Il faut bien réaliser qu'un réchauffement moyen de 3°C - la moitié de celui que notre planète a connu depuis la dernière période glaciaire - nous plongerait dans un climat très différent de celui que nous connaissons. Et certaines régions se réchaufferaient plus fortement, jusqu'à de 8 à 10°C dans l'Arctique. Cela se traduira par une modification des écosystèmes d'autant que le régime des précipitations en serait modifié. Ainsi, en France, le climat risque en fait d'être plus sec au sud, et plus pluvieux au nord ; les évènements extrêmes comme les tempêtes pourraient être plus fréquents, et l'enneigement diminuer sur les reliefs alpins. Au niveau global, certaines régions sont avant tout vulnérables à l'élévation prévisible du niveau de la mer, d'autres à une augmentation possible de l'intensité des grands cyclones, d'autres encore à des sécheresses plus intenses. Enfin le changement climatique aura des répercussions sur la santé humaine.
AE : Vous êtes partie prenante du nouveau projet Ipics 5 qui se met en route dans le cadre de l'Année polaire internationale (2007-2008). Quels en sont les objectifs ?

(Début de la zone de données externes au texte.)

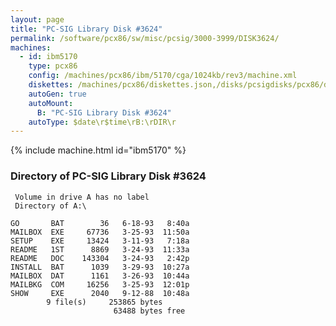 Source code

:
 ```yaml
---
layout: page
title: "PC-SIG Library Disk #3624"
permalink: /software/pcx86/sw/misc/pcsig/3000-3999/DISK3624/
machines:
  - id: ibm5170
    type: pcx86
    config: /machines/pcx86/ibm/5170/cga/1024kb/rev3/machine.xml
    diskettes: /machines/pcx86/diskettes.json,/disks/pcsigdisks/pcx86/diskettes.json
    autoGen: true
    autoMount:
      B: "PC-SIG Library Disk #3624"
    autoType: $date\r$time\rB:\rDIR\r
---
```


{% include machine.html id="ibm5170" %}

### Directory of PC-SIG Library Disk #3624

     Volume in drive A has no label
     Directory of A:\

    GO       BAT        36   6-18-93   8:40a
    MAILBOX  EXE     67736   3-25-93  11:50a
    SETUP    EXE     13424   3-11-93   7:18a
    README   1ST      8869   3-24-93  11:33a
    README   DOC    143304   3-24-93   2:42p
    INSTALL  BAT      1039   3-29-93  10:27a
    MAILBOX  DAT      1161   3-26-93  10:44a
    MAILBKG  COM     16256   3-25-93  12:01p
    SHOW     EXE      2040   9-12-88  10:48a
            9 file(s)     253865 bytes
                           63488 bytes free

JJ : Le forage glaciaire EPICA nous a permis de forer une carotte qui couvre les 800.000 dernières années. Notre espoir dans IPICS est de remonter encore plus loin dans le temps, si possible au-delà de 1,2 million d'années période où le rythme des changements climatiques était différent de celui que la terre a connu au cours des dernières centaines de milliers d'années.
* Jean Jouzel spécialiste de la reconstitution des grands changements climatiques à partir de l'analyse des glaces de l'Antarctique et du Groenland est membre du GIEC, directeur de recherche au Laboratoire des Sciences du Climat et de l'Environnement du CEA, et directeur de l'Institut Pierre-Simon Laplace. Il est notamment co-auteur des ouvrages :
- ''Le climat : jeux dangereux''
[Jean Jouzel, Anne Debroise] chez Dunod.
- ''Climat : Chronique d'un bouleversement annoncé''
[ Didier Hauglustaine, Jean Jouzel] aux éditions le pommier.